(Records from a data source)

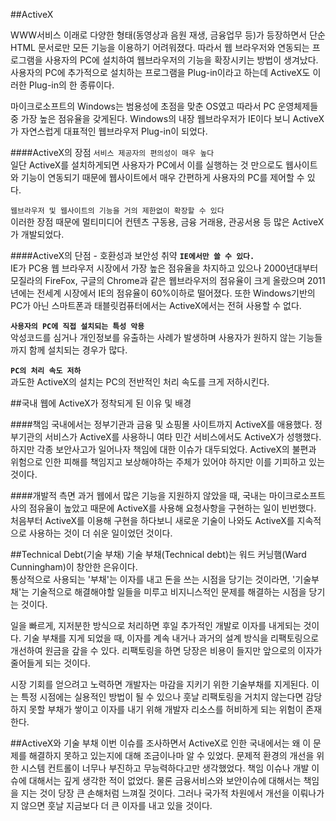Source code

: ##ActiveX
<!--마이크로소프트사가 개발한 COM(component object model)과 OLE(Object linkin and embedding)을 적용해 만든 기술이다. www로부터 다운로드받은 컨텐츠를 이용하는데에 이용된다. ActiveX는 전반적인 기술 혹은 기술을 구현하는데 필요한 구성요소를 가리키며, ActiveX Control은 ActiveX를 이용해 만든 작은 프로그램을 말한다. 대부분 ActiveX는 IE의 플러그인을 만드는데 사용된다.-->

WWW서비스 이래로 다양한 형태(동영상과 음원 재생, 금융업무 등)가 등장하면서 단순 HTML 문서로만 모든 기능을 이용하기 어려워졌다. 따라서 웹 브라우저와 연동되는 프로그램을 사용자의 PC에 설치하여 웹브라우저의 기능을 확장시키는 방법이 생겨났다. 사용자의 PC에 추가적으로 설치하는 프로그램을 Plug-in이라고 하는데 ActiveX도 이러한 Plug-in의 한 종류이다.  

마이크로소프트의 Windows는 범용성에 초점을 맞춘 OS였고 따라서 PC 운영체제들 중 가장 높은 점유율을 갖게된다. Windows의 내장 웹브라우저가 IE이다 보니 ActiveX가 자연스럽게 대표적인 웹브라우저 Plug-in이 되었다. 

####ActiveX의 장점
`서비스 제공자의 편의성이 매우 높다`  
일단 ActiveX를 설치하게되면 사용자가 PC에서 이를 실행하는 것 만으로도 웹사이트와 기능이 연동되기 때문에 웹사이트에서 매우 간편하게 사용자의 PC를 제어할 수 있다. 

`웹브라우저 및 웹사이트의 기능을 거의 제한없이 확장할 수 있다`  
이러한 장점 때문에 멀티미디어 컨텐츠 구동용, 금융 거래용, 관공서용 등 많은 ActiveX가 개발되었다.

####ActiveX의 단점 - 호환성과 보안성 취약
__`IE에서만 쓸 수 있다.`__  
IE가 PC용 웹 브라우저 시장에서 가장 높은 점유율을 차지하고 있으나 2000년대부터 모질라의 FireFox, 구글의 Chrome과 같은 웹브라우저의 점유율이 크게 올랐으며 2011년에는 전세계 시장에서 IE의 점유율이 60%이하로 떨어졌다. 또한 Windows기반의 PC가 아닌 스마트폰과 태블릿컴퓨터에서는 ActiveX에서는 전혀 사용할 수 없다.

__`사용자의 PC에 직접 설치되는 특성 악용`__  
악성코드를 심거나 개인정보를 유출하는 사례가 발생하며 사용자가 원하지 않는 기능들까지 함께 설치되는 경우가 많다.

__`PC의 처리 속도 저하`__  
과도한 ActiveX의 설치는 PC의 전반적인 처리 속도를 크게 저하시킨다.


##국내 웹에 ActiveX가 정착되게 된 이유 및 배경

####책임
국내에서는 정부기관과 금융 및 쇼핑몰 사이트까지 ActiveX를 애용했다. 정부기관의 서비스가 ActiveX를 사용하니 여타 민간 서비스에서도 ActiveX가 성행했다. 하지만 각종 보안사고가 일어나자 책임에 대한 이슈가 대두되었다. ActiveX의 불편과 위험으로 인한 피해를 책임지고 보상해야하는 주체가 있어야 하지만 이를 기피하고 있는 것이다. 

####개발적 측면
과거 웹에서 많은 기능을 지원하지 않았을 때, 국내는 마이크로소프트사의 점유율이 높았고 때문에 ActiveX를 사용해 요청사항을 구현하는 일이 빈번했다. 처음부터 ActiveX를 이용해 구현을 하다보니 새로운 기술이 나와도 ActiveX를 지속적으로 사용하는 것이 더 쉬운 일이었던 것이다. 


##Technical Debt(기술 부채)
기술 부채(Technical debt)는 워드 커닝햄(Ward Cunningham)이 창안한 은유이다.  
통상적으로 사용되는 '부채'는 이자를 내고 돈을 쓰는 시점을 당기는 것이라면, '기술부채'는 기술적으로 해결해야할 일들을 미루고 비지니스적인 문제를 해결하는 시점을 당기는 것이다.  

일을 빠르게, 지저분한 방식으로 처리하면 후일 추가적인 개발로 이자를 내게되는 것이다. 기술 부채를 지게 되었을 때, 이자를 계속 내거나 과거의 설계 방식을 리팩토링으로 개선하여 원금을 갚을 수 있다. 리팩토링을 하면 당장은 비용이 들지만 앞으로의 이자가 줄어들게 되는 것이다.  

시장 기회를 얻으려고 노력하면 개발자는 마감을 지키기 위한 기술부채를 지게된다. 이는 특정 시점에는 실용적인 방법이 될 수 있으나 훗날 리팩토링을 거치지 않는다면 감당하지 못할 부채가 쌓이고 이자를 내기 위해 개발자 리소스를 허비하게 되는 위험이 존재한다. 


##ActiveX와 기술 부채
이번 이슈를 조사하면서 ActiveX로 인한 국내에서는 왜 이 문제를 해결하지 못하고 있는지에 대해 조금이나마 알 수 있었다. 문제적 환경의 개선을 위한 시스템 컨트롤이 너무나 부진하고 무능력하다고만 생각했었다. 책임 이슈나 개발 이슈에 대해서는 깊게 생각한 적이 없었다. 물론 금융서비스와 보안이슈에 대해서는 책임을 지는 것이 당장 큰 손해처럼 느껴질 것이다. 그러나 국가적 차원에서 개선을 이뤄나가지 않으면 훗날 지금보다 더 큰 이자를 내고 있을 것이다.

EXERCISE BRIEF: Copy out, from the data above, every line holding the word "ActiveX가".

TASK RESPONSE:
마이크로소프트의 Windows는 범용성에 초점을 맞춘 OS였고 따라서 PC 운영체제들 중 가장 높은 점유율을 갖게된다. Windows의 내장 웹브라우저가 IE이다 보니 ActiveX가 자연스럽게 대표적인 웹브라우저 Plug-in이 되었다. 
이러한 장점 때문에 멀티미디어 컨텐츠 구동용, 금융 거래용, 관공서용 등 많은 ActiveX가 개발되었다.
##국내 웹에 ActiveX가 정착되게 된 이유 및 배경
국내에서는 정부기관과 금융 및 쇼핑몰 사이트까지 ActiveX를 애용했다. 정부기관의 서비스가 ActiveX를 사용하니 여타 민간 서비스에서도 ActiveX가 성행했다. 하지만 각종 보안사고가 일어나자 책임에 대한 이슈가 대두되었다. ActiveX의 불편과 위험으로 인한 피해를 책임지고 보상해야하는 주체가 있어야 하지만 이를 기피하고 있는 것이다. 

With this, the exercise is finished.